» Exercise:
If any record holds an image, omit the image and print the rest exactly.

Plain-text document sources:
--
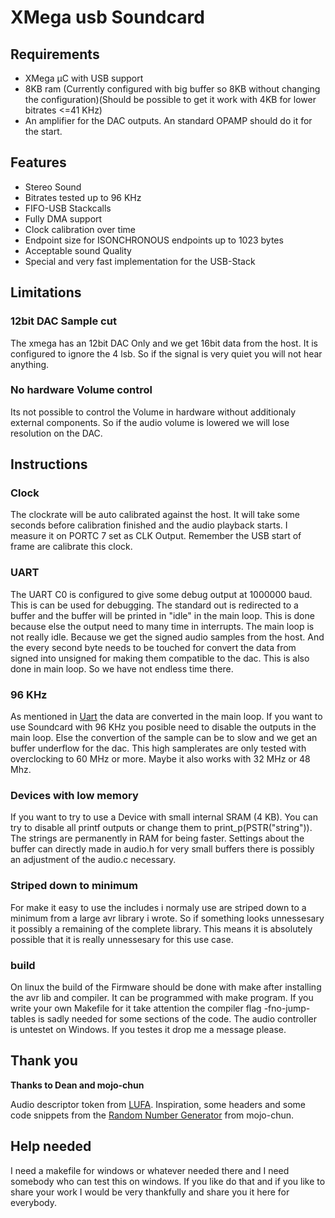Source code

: # XMega usb Soundcard

## Requirements
* XMega µC with USB support
* 8KB ram (Currently configured with big buffer so 8KB without changing the configuration)(Should be possible to get it work with 4KB for lower bitrates <=41 KHz)
* An amplifier for the DAC outputs. An standard OPAMP should do it for the start.

## Features
* Stereo Sound
* Bitrates tested up to 96 KHz
* FIFO-USB Stackcalls
* Fully DMA support
* Clock calibration over time
* Endpoint size for ISONCHRONOUS endpoints up to 1023 bytes
* Acceptable sound Quality
* Special and very fast implementation for the USB-Stack

## Limitations

### 12bit DAC Sample cut
The xmega has an 12bit DAC Only and we get 16bit data from the host. It is configured to ignore the 4 lsb. So if the signal is very quiet you will not hear anything.

### No hardware Volume control
Its not possible to control the Volume in hardware without additionaly external components. So if the audio volume is lowered we will lose resolution on the DAC.

## Instructions
### Clock
The clockrate will be auto calibrated against the host. It will take some seconds before calibration finished and the audio playback starts. I measure it on PORTC 7 set as CLK Output. Remember the USB start of frame are calibrate this clock.

### UART
The UART C0 is configured to give some debug output at 1000000 baud. This is can be used for debugging. The standard out is redirected to a buffer and the buffer will be printed in "idle" in the main loop. This is done because else the output need to many time in interrupts. The main loop is not really idle. Because we get the signed audio samples from the host. And the every second byte needs to be touched for convert the data from signed into unsigned for making them compatible to the dac. This is also done in main loop. So we have not endless time there.

### 96 KHz
As mentioned in [Uart](#uart) the data are converted in the main loop. If you want to use Soundcard with 96 KHz you posible need to disable the outputs in the main loop. Else the convertion of the sample can be to slow and we get an buffer underflow for the dac. This high samplerates are only tested with overclocking to 60 MHz or more. Maybe it also works with 32 MHz or 48 Mhz.

### Devices with low memory
If you want to try to use a Device with small internal SRAM (4 KB). You can try to disable all printf outputs or change them to print_p(PSTR("string")). The strings are permanently in RAM for being faster. Settings about the buffer can directly made in audio.h for very small buffers there is possibly an adjustment of the audio.c necessary.

### Striped down to minimum
For make it easy to use the includes i normaly use are striped down to a minimum from a large avr library i wrote. So if something looks unnessesary it possibly a remaining of the complete library. This means it is absolutely possible that it is really unnessesary for this use case.

### build
On linux the build of the Firmware should be done with make after installing the avr lib and compiler. It can be programmed with make program. If you write your own Makefile for it take attention the compiler flag -fno-jump-tables is sadly needed for some sections of the code. The audio controller is untestet on Windows. If you testes it drop me a message please.

## Thank you
**Thanks to Dean and mojo-chun**

Audio descriptor token from [LUFA][LUFALink]. Inspiration, some headers and some code snippets from the [Random Number Generator][RNGLink] from mojo-chun.

[LUFALink]:http://www.fourwalledcubicle.com/LUFA.php
[RNGLink]:https://github.com/kuro68k/xrng

## Help needed
I need a makefile for windows or whatever needed there and I need somebody who can test this on windows. If you like do that and if you like to share your work I would be very thankfully and share you it here for everybody.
--
» Expected output:
Source code

: # XMega usb Soundcard

## Requirements
* XMega µC with USB support
* 8KB ram (Currently configured with big buffer so 8KB without changing the configuration)(Should be possible to get it work with 4KB for lower bitrates <=41 KHz)
* An amplifier for the DAC outputs. An standard OPAMP should do it for the start.

## Features
* Stereo Sound
* Bitrates tested up to 96 KHz
* FIFO-USB Stackcalls
* Fully DMA support
* Clock calibration over time
* Endpoint size for ISONCHRONOUS endpoints up to 1023 bytes
* Acceptable sound Quality
* Special and very fast implementation for the USB-Stack

## Limitations

### 12bit DAC Sample cut
The xmega has an 12bit DAC Only and we get 16bit data from the host. It is configured to ignore the 4 lsb. So if the signal is very quiet you will not hear anything.

### No hardware Volume control
Its not possible to control the Volume in hardware without additionaly external components. So if the audio volume is lowered we will lose resolution on the DAC.

## Instructions
### Clock
The clockrate will be auto calibrated against the host. It will take some seconds before calibration finished and the audio playback starts. I measure it on PORTC 7 set as CLK Output. Remember the USB start of frame are calibrate this clock.

### UART
The UART C0 is configured to give some debug output at 1000000 baud. This is can be used for debugging. The standard out is redirected to a buffer and the buffer will be printed in "idle" in the main loop. This is done because else the output need to many time in interrupts. The main loop is not really idle. Because we get the signed audio samples from the host. And the every second byte needs to be touched for convert the data from signed into unsigned for making them compatible to the dac. This is also done in main loop. So we have not endless time there.

### 96 KHz
As mentioned in [Uart](#uart) the data are converted in the main loop. If you want to use Soundcard with 96 KHz you posible need to disable the outputs in the main loop. Else the convertion of the sample can be to slow and we get an buffer underflow for the dac. This high samplerates are only tested with overclocking to 60 MHz or more. Maybe it also works with 32 MHz or 48 Mhz.

### Devices with low memory
If you want to try to use a Device with small internal SRAM (4 KB). You can try to disable all printf outputs or change them to print_p(PSTR("string")). The strings are permanently in RAM for being faster. Settings about the buffer can directly made in audio.h for very small buffers there is possibly an adjustment of the audio.c necessary.

### Striped down to minimum
For make it easy to use the includes i normaly use are striped down to a minimum from a large avr library i wrote. So if something looks unnessesary it possibly a remaining of the complete library. This means it is absolutely possible that it is really unnessesary for this use case.

### build
On linux the build of the Firmware should be done with make after installing the avr lib and compiler. It can be programmed with make program. If you write your own Makefile for it take attention the compiler flag -fno-jump-tables is sadly needed for some sections of the code. The audio controller is untestet on Windows. If you testes it drop me a message please.

## Thank you
**Thanks to Dean and mojo-chun**

Audio descriptor token from [LUFA][LUFALink]. Inspiration, some headers and some code snippets from the [Random Number Generator][RNGLink] from mojo-chun.

[LUFALink]:http://www.fourwalledcubicle.com/LUFA.php
[RNGLink]:https://github.com/kuro68k/xrng

## Help needed
I need a makefile for windows or whatever needed there and I need somebody who can test this on windows. If you like do that and if you like to share your work I would be very thankfully and share you it here for everybody.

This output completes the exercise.